[Collected data]
--*--

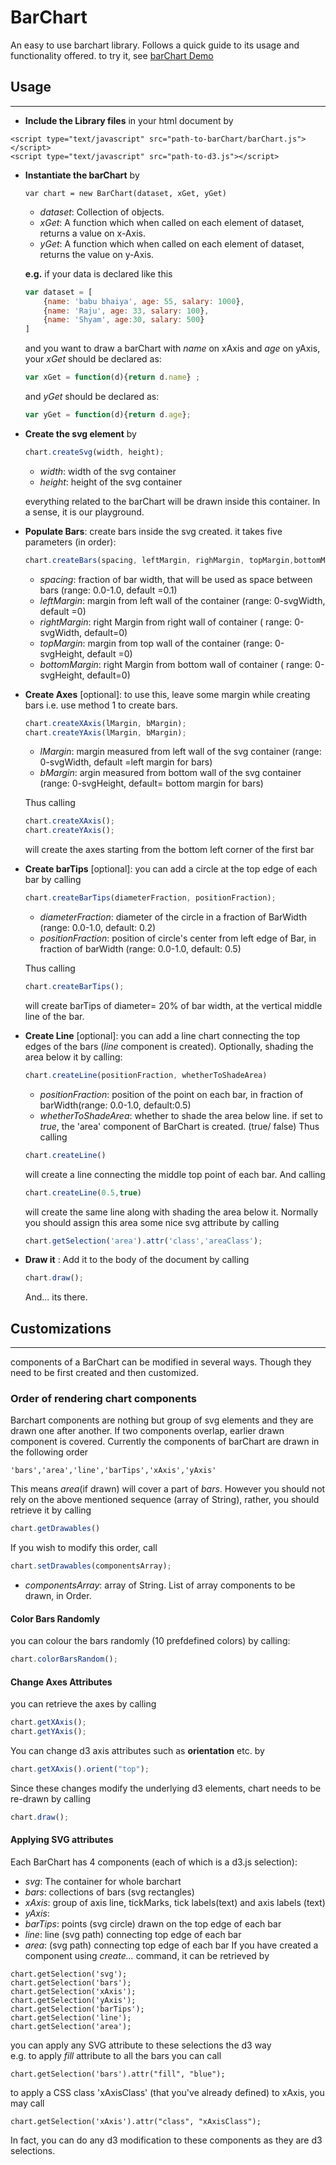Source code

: # BarChart
An easy to use barchart library. Follows a quick guide to its usage and functionality offered. to try it, see [barChart Demo](../../../../test/js/charts/barChart/barChartDemo.html)
## Usage
---------
* __Include the Library files__ in your html document by 
```
<script type="text/javascript" src="path-to-barChart/barChart.js"></script>
<script type="text/javascript" src="path-to-d3.js"></script>
```
* __Instantiate the barChart__ by 
	```
	var chart = new BarChart(dataset, xGet, yGet)
	```
	* _dataset_: Collection of objects. 
	* _xGet_: A function which when called on each element of dataset, returns a value on x-Axis. 
	* _yGet_: A function which when called on each element of dataset, returns the value on y-Axis.
	
	__e.g.__ 
	if your data is declared like this
	```javascript
	var dataset = [
		{name: 'babu bhaiya', age: 55, salary: 1000},
		{name: 'Raju', age: 33, salary: 100},
		{name: 'Shyam', age:30, salary: 500}
	]
	```
	and you want to draw a barChart with _name_ on xAxis and _age_ on yAxis, </br>
	your _xGet_ should be declared as: 
	```javascript
	var xGet = function(d){return d.name} ;
	```
	and _yGet_ should be declared as:
	```javascript
	var yGet = function(d){return d.age};
	```
* __Create the svg element__ by 
	```javascript
	chart.createSvg(width, height);
	```
	* _width_: width of the svg container
	* _height_: height of the svg container

	everything related to the barChart will be drawn inside this container. In a sense, it is our playground.
* __Populate Bars__: create bars inside the svg created. it takes five parameters (in order): 
	
	```javascript
	chart.createBars(spacing, leftMargin, righMargin, topMargin,bottomMargin);
	```
	* _spacing_: fraction of bar width, that will be used as space between bars (range: 0.0-1.0, default =0.1)
	* _leftMargin_: margin from left wall of the container (range: 0-svgWidth, default =0)
	* _rightMargin_: right Margin from right wall of container ( range: 0-svgWidth, default=0)
	* _topMargin_: margin from top wall of the container (range: 0-svgHeight, default =0)
	* _bottomMargin_: right Margin from bottom wall of container ( range: 0-svgHeight, default=0)

	
* __Create Axes__ [optional]: to use this, leave some margin while creating bars i.e. use method 1 to create bars.
	```javascript 
	chart.createXAxis(lMargin, bMargin);
	chart.createYAxis(lMargin, bMargin);
	```
	* _lMargin_: margin measured from left wall of the svg container (range: 0-svgWidth, default =left margin for bars)
	* _bMargin_: argin measured from bottom wall of the svg container (range: 0-svgHeight, default= bottom margin for bars)

	Thus calling 
	```javascript
	chart.createXAxis();
	chart.createYAxis();
	```
	will create the axes starting from the bottom left corner of the first bar
* __Create barTips__ [optional]: you can add a circle at the top edge of each bar by calling 
	```javascript
	chart.createBarTips(diameterFraction, positionFraction);
	```
	* _diameterFraction_: diameter of the circle in a fraction of BarWidth (range: 0.0-1.0, default: 0.2)
	* _positionFraction_: position of circle's center from left edge of Bar, in fraction of barWidth (range: 0.0-1.0, default: 0.5)
	
	Thus calling
	```javascript
	chart.createBarTips();
	```
	will create barTips of diameter= 20% of bar width, at the vertical middle line of the bar.
* __Create Line__ [optional]: you can add a line chart connecting the top edges of the bars (_line_ component is created). Optionally, shading the area below it by calling: 
	``` javascript
	chart.createLine(positionFraction, whetherToShadeArea)
	```
	* _positionFraction_: position of the point on each bar, in fraction of barWidth(range: 0.0-1.0, default:0.5)
	* _whetherToShadeArea_: whether to shade the area below line. if set to _true_, the 'area' component of BarChart is created. (true/ false)
	Thus calling 
	```javascript
	chart.createLine()
	```
	will create a line connecting the middle top point of each bar. And calling
	```javascript
	chart.createLine(0.5,true)
	```
	will create the same line along with shading the area below it. Normally you should assign this area some nice svg attribute by calling 
	```javascript
	chart.getSelection('area').attr('class','areaClass');
	```
* __Draw it__ :
	Add it to the body of the document by calling 
	```javascript
	chart.draw();
	```
	And... its there.

## Customizations
----------------
components of a BarChart can be modified in several ways. Though they need to be first created and then customized.
### Order of rendering chart components
Barchart components are nothing but group of svg elements and they are drawn one after another. If two components overlap, earlier drawn component is covered. Currently the components of barChart are drawn in the following order
```
'bars','area','line','barTips','xAxis','yAxis'
```
This means _area_(if drawn) will cover a part of _bars_. However you should not rely on the above mentioned sequence (array of String), rather, you should retrieve it by calling
```javascript
chart.getDrawables()
```
If you wish to modify this order, call
```javascript
chart.setDrawables(componentsArray);
```
* _componentsArray_: array of String. List of array components to be drawn, in Order.
#### Color Bars Randomly
you can colour the bars randomly (10 prefdefined colors) by calling: 
```javascript
chart.colorBarsRandom();
```
#### Change Axes Attributes
you can retrieve the axes by calling 
```javascript
chart.getXAxis();
chart.getYAxis();
```
You can change d3 axis attributes such as __orientation__ etc. by
```javascript
chart.getXAxis().orient("top");
```
Since these changes modify the underlying d3 elements, chart needs to be re-drawn by calling
```javascript
chart.draw();
```

#### Applying SVG attributes
Each BarChart has 4 components (each of which is a d3.js selection):
  * _svg_: The container for whole barchart
  * _bars_: collections of bars (svg rectangles)
  * _xAxis_: group of axis line, tickMarks, tick labels(text) and axis labels (text)
  * _yAxis_: 
  * _barTips_: points (svg circle) drawn on the top edge of each bar
  * _line_: line (svg path) connecting top edge of each bar
  * _area_: (svg path) connecting top edge of each bar
If you have created a component using _create..._ command, it can be retrieved by 
```
chart.getSelection('svg');
chart.getSelection('bars');
chart.getSelection('xAxis');
chart.getSelection('yAxis');
chart.getSelection('barTips');
chart.getSelection('line');
chart.getSelection('area');
```
you can apply any SVG attribute to these selections the d3 way</br>
e.g. 
	to apply _fill_ attribute to all the bars you can call
```
chart.getSelection('bars').attr("fill", "blue");
```
to apply a CSS class 'xAxisClass' (that you've already defined) to xAxis, you may call
```
chart.getSelection('xAxis').attr("class", "xAxisClass");
```
In fact, you can do any d3 modification to these components as they are d3 selections.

--*--

**WHAT IS NEEDED**
Repeat word for word the lines above that run from the line containing "bottom margin for bars)" through the line containing "will create barTips", both ends included, and nothing else.

**FINAL ANSWER**
	* _bMargin_: argin measured from bottom wall of the svg container (range: 0-svgHeight, default= bottom margin for bars)

	Thus calling 
	```javascript
	chart.createXAxis();
	chart.createYAxis();
	```
	will create the axes starting from the bottom left corner of the first bar
* __Create barTips__ [optional]: you can add a circle at the top edge of each bar by calling 
	```javascript
	chart.createBarTips(diameterFraction, positionFraction);
	```
	* _diameterFraction_: diameter of the circle in a fraction of BarWidth (range: 0.0-1.0, default: 0.2)
	* _positionFraction_: position of circle's center from left edge of Bar, in fraction of barWidth (range: 0.0-1.0, default: 0.5)
	
	Thus calling
	```javascript
	chart.createBarTips();
	```
	will create barTips of diameter= 20% of bar width, at the vertical middle line of the bar.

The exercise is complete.